EXCERPTED RECORDS Start Marker

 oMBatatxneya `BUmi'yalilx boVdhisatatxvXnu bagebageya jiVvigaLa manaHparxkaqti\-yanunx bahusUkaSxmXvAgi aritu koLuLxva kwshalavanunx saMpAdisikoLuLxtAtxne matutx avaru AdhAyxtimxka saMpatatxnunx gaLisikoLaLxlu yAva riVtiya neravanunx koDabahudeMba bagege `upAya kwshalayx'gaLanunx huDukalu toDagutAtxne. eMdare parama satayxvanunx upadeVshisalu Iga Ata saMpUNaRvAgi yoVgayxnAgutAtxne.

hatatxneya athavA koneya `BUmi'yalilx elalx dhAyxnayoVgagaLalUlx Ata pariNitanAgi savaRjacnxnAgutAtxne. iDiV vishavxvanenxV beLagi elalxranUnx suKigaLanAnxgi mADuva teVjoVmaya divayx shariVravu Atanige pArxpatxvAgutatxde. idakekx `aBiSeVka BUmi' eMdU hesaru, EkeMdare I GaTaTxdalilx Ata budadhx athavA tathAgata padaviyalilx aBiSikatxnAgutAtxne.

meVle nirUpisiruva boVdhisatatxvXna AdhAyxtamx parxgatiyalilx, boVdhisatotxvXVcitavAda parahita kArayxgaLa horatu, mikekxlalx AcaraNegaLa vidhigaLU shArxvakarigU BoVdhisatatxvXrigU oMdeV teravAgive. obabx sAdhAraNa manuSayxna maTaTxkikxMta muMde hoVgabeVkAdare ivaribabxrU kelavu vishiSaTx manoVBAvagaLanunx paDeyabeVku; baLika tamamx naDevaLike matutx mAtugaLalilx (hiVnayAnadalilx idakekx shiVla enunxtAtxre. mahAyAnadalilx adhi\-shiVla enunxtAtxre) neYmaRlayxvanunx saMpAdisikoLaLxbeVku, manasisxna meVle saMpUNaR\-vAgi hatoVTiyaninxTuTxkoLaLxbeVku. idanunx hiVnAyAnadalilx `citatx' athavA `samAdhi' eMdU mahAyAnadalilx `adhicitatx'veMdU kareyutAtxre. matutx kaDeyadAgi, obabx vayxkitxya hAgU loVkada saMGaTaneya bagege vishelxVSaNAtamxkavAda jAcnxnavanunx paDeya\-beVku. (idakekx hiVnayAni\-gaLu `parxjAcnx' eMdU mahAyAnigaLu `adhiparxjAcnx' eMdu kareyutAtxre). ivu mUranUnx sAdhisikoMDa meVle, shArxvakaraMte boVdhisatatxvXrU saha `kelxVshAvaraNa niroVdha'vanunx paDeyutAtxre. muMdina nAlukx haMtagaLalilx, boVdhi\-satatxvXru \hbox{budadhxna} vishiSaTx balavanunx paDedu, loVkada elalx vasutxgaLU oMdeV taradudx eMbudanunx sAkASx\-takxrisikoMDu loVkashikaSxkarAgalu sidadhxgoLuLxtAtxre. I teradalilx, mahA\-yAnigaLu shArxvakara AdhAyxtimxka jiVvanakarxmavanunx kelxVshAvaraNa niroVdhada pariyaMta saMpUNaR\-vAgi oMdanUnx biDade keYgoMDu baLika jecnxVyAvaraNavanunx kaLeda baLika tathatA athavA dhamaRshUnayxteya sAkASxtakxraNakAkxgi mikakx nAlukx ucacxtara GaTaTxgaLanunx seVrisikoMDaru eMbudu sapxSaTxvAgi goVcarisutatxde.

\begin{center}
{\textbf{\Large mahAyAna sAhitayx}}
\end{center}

EXCERPTED RECORDS End Marker

* _ASSIGNMENT_: From the entries above, select each line containing the string "BUmi".

* _EXERCISE OUTPUT_:
 oMBatatxneya `BUmi'yalilx boVdhisatatxvXnu bagebageya jiVvigaLa manaHparxkaqti\-yanunx bahusUkaSxmXvAgi aritu koLuLxva kwshalavanunx saMpAdisikoLuLxtAtxne matutx avaru AdhAyxtimxka saMpatatxnunx gaLisikoLaLxlu yAva riVtiya neravanunx koDabahudeMba bagege `upAya kwshalayx'gaLanunx huDukalu toDagutAtxne. eMdare parama satayxvanunx upadeVshisalu Iga Ata saMpUNaRvAgi yoVgayxnAgutAtxne.
hatatxneya athavA koneya `BUmi'yalilx elalx dhAyxnayoVgagaLalUlx Ata pariNitanAgi savaRjacnxnAgutAtxne. iDiV vishavxvanenxV beLagi elalxranUnx suKigaLanAnxgi mADuva teVjoVmaya divayx shariVravu Atanige pArxpatxvAgutatxde. idakekx `aBiSeVka BUmi' eMdU hesaru, EkeMdare I GaTaTxdalilx Ata budadhx athavA tathAgata padaviyalilx aBiSikatxnAgutAtxne.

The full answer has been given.